My gardens are what they are, where they are, how they are. They emerge, they bloom and blossom, they grow, spread, produce fruit, ripen, die back, and rest through the months when the sun goes south for the winter.

The gardener (me) is always dreaming them new, making lists, adding spaces, and trying to control the mugwort (the most uncontrollable blessing and bane a garden can have.) I work in the gardens almost daily from March through November, and while my body rests from November through February, my planning mind and creative imagination are busy integrating what I have learned, deciding what I will focus on when the sun comes north again.

I realized (another “aha!” in a couple weeks of them) that at this time of year my task orientation (the force is strong in me on the task side) takes over, and the relationship I have with my self, and with the garden, become untended. This is never good for me, or anyone, or anything else. It is also when my anxiety builds, as it has since yesterday.

I have used The Enneagram for decades; it is one of the best and most comprehensive personality tools I have found for understanding myself (a life-long process) and others. If you are unfamiliar, you can learn more at The Enneagram Institute (my best resource,) and a thousand other places, but be discerning.
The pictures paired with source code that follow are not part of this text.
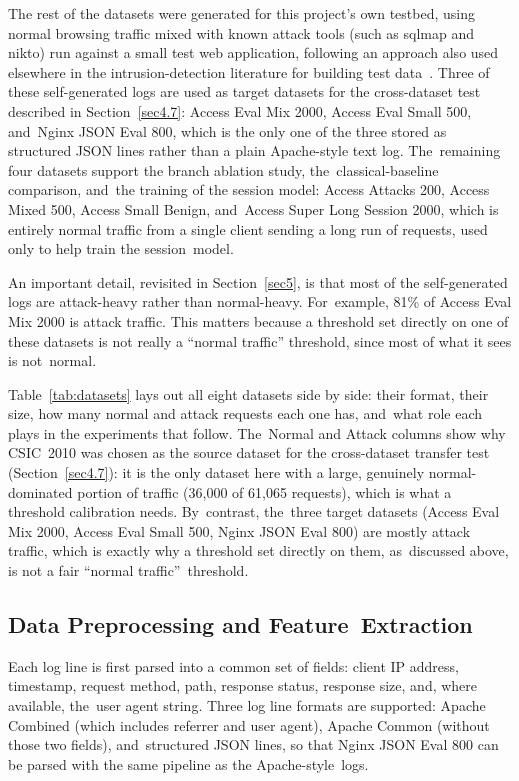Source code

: \documentclass[futureinternet,article,accept,moreauthors]{Definitions/mdpi}
\begin{document}
The rest of the datasets were generated for this project's own testbed, using normal browsing traffic mixed with known attack tools (such as sqlmap and nikto) run against a small test web application, following an approach also used elsewhere in the intrusion-detection literature for building test data~\cite{shiravi2012}. Three of these self-generated logs are used as target datasets for the cross-dataset test described in Section~\ref{sec4.7}: Access Eval Mix 2000, Access Eval Small 500, and~Nginx JSON Eval 800, which is the only one of the three stored as structured JSON lines rather than a plain Apache-style text log. The~remaining four datasets support the branch ablation study, the~classical-baseline comparison, and~the training of the session model: Access Attacks 200, Access Mixed 500, Access Small Benign, and~Access Super Long Session 2000, which is entirely normal traffic from a single client sending a long run of requests, used only to help train the session~model.

An important detail, revisited in Section~\ref{sec5}, is that most of the self-generated logs are attack-heavy rather than normal-heavy. For~example, 81\% of Access Eval Mix 2000 is attack traffic. This matters because a threshold set directly on one of these datasets is not really a ``normal traffic'' threshold, since most of what it sees is not~normal.



Table~\ref{tab:datasets} lays out all eight datasets side by side: their format, their size, how many normal and attack requests each one has, and~what role each plays in the experiments that follow. The~Normal and Attack columns show why CSIC~2010 was chosen as the source dataset for the cross-dataset transfer test (Section~\ref{sec4.7}): it is the only dataset here with a large, genuinely normal-dominated portion of traffic (36{,}000 of 61{,}065 requests), which is what a threshold calibration needs. By~contrast, the~three target datasets (Access Eval Mix 2000, Access Eval Small 500, Nginx JSON Eval 800) are mostly attack traffic, which is exactly why a threshold set directly on them, as~discussed above, is not a fair ``normal traffic''~threshold.

\subsection{Data Preprocessing and Feature~Extraction} \label{sec4.3}

Each log line is first parsed into a common set of fields: client IP address, timestamp, request method, path, response status, response size, and, where available, the~user agent string. Three log line formats are supported: Apache Combined (which includes referrer and user agent), Apache Common (without those two fields), and~structured JSON lines, so that Nginx JSON Eval 800 can be parsed with the same pipeline as the Apache-style~logs.
\end{document}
Here is the link to The Enneagram Institute.

https://www.enneagraminstitute.com/

Anyway, my personality type is heart centered and task oriented: hence my anxiety. I have also looked outside myself for my sense of self. We are all such complicated beings.

I woke this morning with a task list four miles long; all the things I need (really that my ego needs) to get done in the fine weather promised for the weekend. I can be a real task-master and the person who bears the brunt of my lists is me. This begins to end with awareness. Thank heavens, it begins to end.

Weed of the Month: Mugwort - Brooklyn Botanic Garden

This photo of mugwort comes from the Brooklyn Botanic Garden’s “Weed of the Month” page.

I know I will always be organized. This is a blessing and a challenge like mugwort. Mugwort (Artemisia vulgaris) is a member of the daisy family (Asteraceae,) it is a plant that spreads easily in poor soils and along wild edges. Like comfrey and nettles, it aerates the soil, holds it together with its roots, and brings nutrients to its leaves which make them a good, free, and very abundant, “chop and drop” fertilizer. Its leaves can also be dried, tied, then burned as “smudging sticks.”

In the old wisdom, mugwort is associated with dreams, and for its protective properties. Named for the Greek Goddess, Artemis, whose domain is the moon, wildness, and wilderness, Artemisia grows wild and with vigor. Mugwort will also take over anywhere she finds an in, just like a gift for organization.

Mugwort has taken hold all along the edges of my property. I have begun speaking to it as I chop the stems off at their bases and leave the leaves to fertilize and protect the soil. I say thank you for its gifts; I ask it to recede to the edges to make room for its cousins.

“Getting things done” often takes hold of me, checking off items on a list soothes me like a piece of dark chocolate can. It soothes me (and there is a blessing in that,) yet it is not life-giving. For me, heart-centered as I am, healing is in relationship: with Mystery, with myself, with beloveds and neighbors, the earth and my gardens, and life in all its cycles. Organization can be good when it is used to serve The Good. Sometimes I need to say thank you for its gifts, and ask it to recede a bit to make room for my heart. Today is a day for that.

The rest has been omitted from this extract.